Every year nearly 6,000 Nepali women and 30,000 children die because of unsafe childbirth and neonatal practices, according to the International Federation of Red Cross and Red Crescent Societies.
"This maternal death toll makes Nepal the deadliest place in the world to give birth, outside Afghanistan and a clutch of countries in sub-Saharan Africa," the group's World Disasters Report, released in Kathmandu on Monday, said.
The report was originally published in Geneva last week.

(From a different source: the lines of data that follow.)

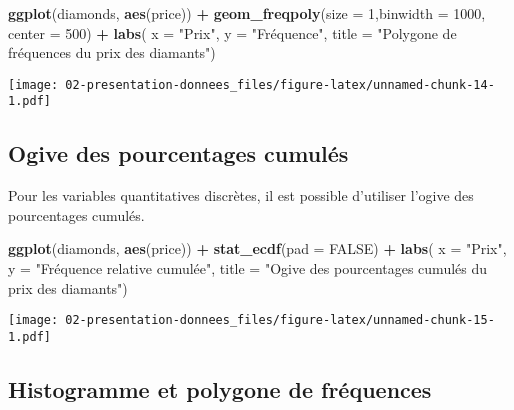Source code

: \documentclass[]{book}
\newenvironment{Shaded}{\begin{snugshade}}{\end{snugshade}}
\newcommand{\KeywordTok}[1]{\textcolor[rgb]{0.13,0.29,0.53}{\textbf{#1}}}
\newcommand{\DataTypeTok}[1]{\textcolor[rgb]{0.13,0.29,0.53}{#1}}
\newcommand{\DecValTok}[1]{\textcolor[rgb]{0.00,0.00,0.81}{#1}}
\newcommand{\StringTok}[1]{\textcolor[rgb]{0.31,0.60,0.02}{#1}}
\newcommand{\OtherTok}[1]{\textcolor[rgb]{0.56,0.35,0.01}{#1}}
\newcommand{\OperatorTok}[1]{\textcolor[rgb]{0.81,0.36,0.00}{\textbf{#1}}}
\newcommand{\NormalTok}[1]{#1}
\begin{document}
\begin{Shaded}
\begin{Highlighting}[]
\KeywordTok{ggplot}\NormalTok{(diamonds, }\KeywordTok{aes}\NormalTok{(price)) }\OperatorTok{+}\StringTok{ }
\StringTok{  }\KeywordTok{geom_freqpoly}\NormalTok{(}\DataTypeTok{size =} \DecValTok{1}\NormalTok{,}\DataTypeTok{binwidth =} \DecValTok{1000}\NormalTok{, }\DataTypeTok{center =} \DecValTok{500}\NormalTok{) }\OperatorTok{+}\StringTok{ }
\StringTok{  }\KeywordTok{labs}\NormalTok{(}
    \DataTypeTok{x =} \StringTok{"Prix"}\NormalTok{, }
    \DataTypeTok{y =} \StringTok{"Fréquence"}\NormalTok{, }
    \DataTypeTok{title =} \StringTok{"Polygone de fréquences du prix des diamants"}\NormalTok{)}
\end{Highlighting}
\end{Shaded}

\texttt{[image: 02-presentation-donnees\_files/figure-latex/unnamed-chunk-14-1.pdf]}

\subsection{Ogive des pourcentages
cumulés}\label{ogive-des-pourcentages-cumules}

Pour les variables quantitatives discrètes, il est possible d'utiliser
l'ogive des pourcentages cumulés.

\begin{Shaded}
\begin{Highlighting}[]
\KeywordTok{ggplot}\NormalTok{(diamonds, }\KeywordTok{aes}\NormalTok{(price)) }\OperatorTok{+}\StringTok{ }
\StringTok{  }\KeywordTok{stat_ecdf}\NormalTok{(}\DataTypeTok{pad =} \OtherTok{FALSE}\NormalTok{) }\OperatorTok{+}\StringTok{ }
\StringTok{  }\KeywordTok{labs}\NormalTok{(}
    \DataTypeTok{x =} \StringTok{"Prix"}\NormalTok{, }
    \DataTypeTok{y =} \StringTok{"Fréquence relative cumulée"}\NormalTok{, }
    \DataTypeTok{title =} \StringTok{"Ogive des pourcentages cumulés du prix des diamants"}\NormalTok{)}
\end{Highlighting}
\end{Shaded}

\texttt{[image: 02-presentation-donnees\_files/figure-latex/unnamed-chunk-15-1.pdf]}

\subsection{Histogramme et polygone de
fréquences}\label{histogramme-et-polygone-de-frequences}
\end{document}
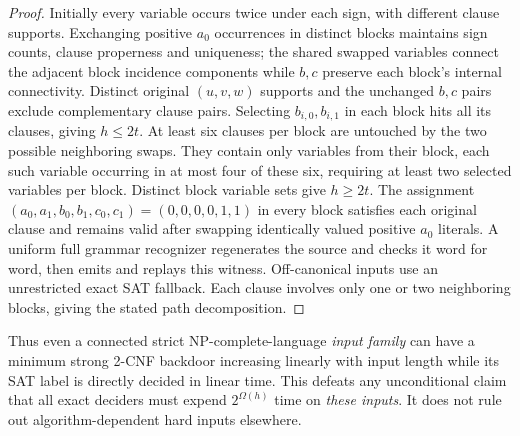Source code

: \documentclass[11pt]{article}
\begin{document}
\begin{proof}
Initially every variable occurs twice under each sign, with different clause supports. Exchanging positive $a_0$ occurrences in distinct blocks maintains sign counts, clause properness and uniqueness; the shared swapped variables connect the adjacent block incidence components while $b,c$ preserve each block's internal connectivity. Distinct original $(u,v,w)$ supports and the unchanged $b,c$ pairs exclude complementary clause pairs. Selecting $b_{i,0},b_{i,1}$ in each block hits all its clauses, giving $h\le2t$. At least six clauses per block are untouched by the two possible neighboring swaps. They contain only variables from their block, each such variable occurring in at most four of these six, requiring at least two selected variables per block. Distinct block variable sets give $h\ge2t$. The assignment $(a_0,a_1,b_0,b_1,c_0,c_1)=(0,0,0,0,1,1)$ in every block satisfies each original clause and remains valid after swapping identically valued positive $a_0$ literals. A uniform full grammar recognizer regenerates the source and checks it word for word, then emits and replays this witness. Off-canonical inputs use an unrestricted exact SAT fallback. Each clause involves only one or two neighboring blocks, giving the stated path decomposition.
\end{proof}
Thus even a connected strict NP-complete-language \emph{input family} can have a minimum strong 2-CNF backdoor increasing linearly with input length while its SAT label is directly decided in linear time. This defeats any unconditional claim that all exact deciders must expend $2^{\Omega(h)}$ time on \emph{these inputs}. It does not rule out algorithm-dependent hard inputs elsewhere.
\end{document}
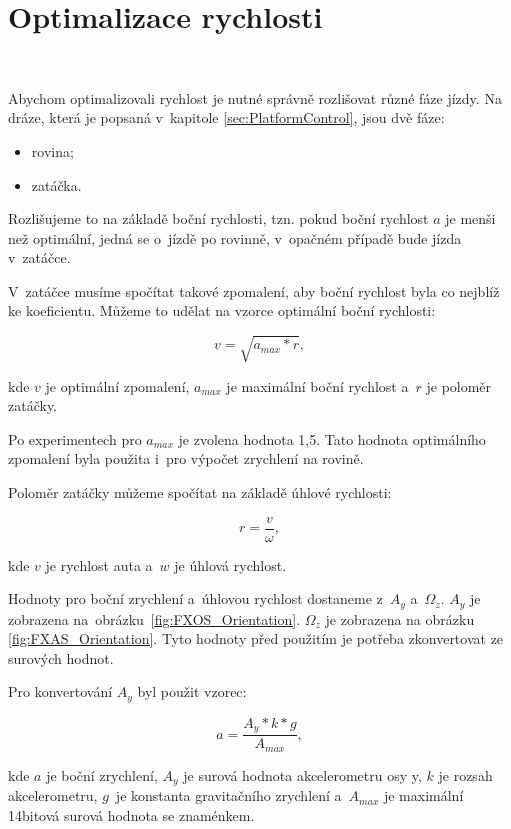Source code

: \chapter{Optimalizace rychlosti}
\label{sec:SpeedOptimization}\

Abychom optimalizovali rychlost je nutné správně rozlišovat různé fáze jízdy. Na
dráze, která je popsaná v~kapitole \ref{sec:PlatformControl}, jsou dvě fáze:

\begin{itemize}
	\item{rovina;}
	\item{zatáčka.}
\end{itemize}

Rozlišujeme to na základě boční rychlosti, tzn. pokud boční rychlost $a$ je menši 
než optimální, jedná se o~jízdě po rovinně, v~opačném případě bude jízda v~zatáčce.

V~zatáčce musíme spočítat takové zpomalení, aby boční rychlost byla co nejblíž 
ke koeficientu. Můžeme to udělat na vzorce optimální boční rychlosti:

\begin{equation}
v = \sqrt{a_{max} * r},
\end{equation}

kde $v$ je optimální zpomalení, $a_{max}$ je maximální boční rychlost a~$r$ je 
poloměr zatáčky. 

Po experimentech pro $a_{max}$ je zvolena hodnota 1,5. Tato hodnota optimálního 
zpomalení byla použita i~pro výpočet zrychlení na rovině.

Poloměr zatáčky můžeme spočítat na základě úhlové rychlosti:

\begin{equation}
r = \frac{v}{\omega},
\end{equation}

kde $v$ je rychlost auta a~$w$ je úhlová rychlost.

Hodnoty pro boční zrychlení a~úhlovou rychlost dostaneme z~$A_y$ a~$\Omega_z$. 
$A_y$ je zobrazena na~obrázku~\ref{fig:FXOS_Orientation}.  $\Omega_z$ je zobrazena 
na obrázku \ref{fig:FXAS_Orientation}. Tyto hodnoty před použitím je potřeba 
zkonvertovat ze surových hodnot.

Pro konvertování $A_y$ byl použit vzorec:

\begin{equation}
a = \frac{A_y * k * g}{A_{max}},
\end{equation}

kde $a$ je boční zrychlení, $A_y$ je surová hodnota akcelerometru osy y,
$k$ je rozsah akcelerometru,  $g$~je konstanta gravitačního zrychlení a~$A_{max}$ 
je maximální 14bitová surová hodnota se znaménkem.

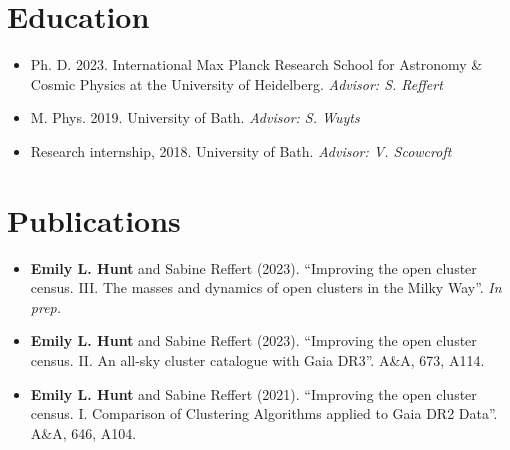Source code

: \documentclass[12pt, letterpaper]{hunt-cv}
\begin{document}
\thispagestyle{plain}  %

\cvTitle




\section*{Education}

\begin{itemize}
    \item Ph. D. 2023. International Max Planck Research School for Astronomy \& Cosmic Physics at the University of Heidelberg. \emph{Advisor: S. Reffert}
    \item M. Phys. 2019. University of Bath. \emph{Advisor: S. Wuyts}
    \item Research internship, 2018. University of Bath. \emph{Advisor: V. Scowcroft}
\end{itemize}


\section*{Publications}

\begin{itemize}
    \item \textbf{Emily L. Hunt} and Sabine Reffert (2023). ``Improving the open cluster census. III. The masses and dynamics of open clusters in the Milky Way''. \emph{In prep.}
    \item \textbf{Emily L. Hunt} and Sabine Reffert (2023). ``Improving the open cluster census. II. An all-sky cluster catalogue with Gaia DR3''. A\&A, 673, A114.
    \item \textbf{Emily L. Hunt} and Sabine Reffert (2021). ``Improving the open cluster census. I. Comparison of Clustering Algorithms applied to Gaia DR2 Data''. A\&A, 646, A104.
\end{itemize}
\end{document}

Desperately poor Nepal has just 1,300 doctors working alongside 90,000 poorly trained health workers in 87 hospitals and less than 1,000 health centres for its 26 million people, official figures show.
Many of the nation's 4,000 villages have no health centre and 90 percent of births take place in homes without the help of skilled nurses, officials say.
Nepali women also face a barrage of social as well as religious hurdles to safe childbirth.
They cannot discuss pregnancy with anyone other than their husband, or seek medical help on their own.
Mothers and newborn babies are considered "unclean" and often forced to live in unhygienic rooms or even cowsheds for the first 11 days after birth.
"This kind of discrimination greatly hampers their chance of survival," report editor Jonathan Walter said.
In addition, poor families cannot afford to pay medical bills: nearly 40 percent of people live on a daily income of less than a dollar.
Annually, this "neglected humanitarian crisis" claimed 25 times more lives than a Maoist rebel insurgency, in which 13,000 people died in 10 years leading up to a ceasefire earlier in April, Walter said.
In 2002, the government legalised abortion in a bid to protect women from untrained practitioners and has been trying to educate people about safe childbirth.
But Indira Basnet, who has worked as a government physician in remote western Nepal, said many families there still consider women economically less productive than cows or buffaloes.
"If a buffalo falls sick the family seeks immediate treatment because it has to spend money to buy a new one if it dies," she said.
"But if a woman falls ill, she is ignored because her family thinks it can get another woman for free."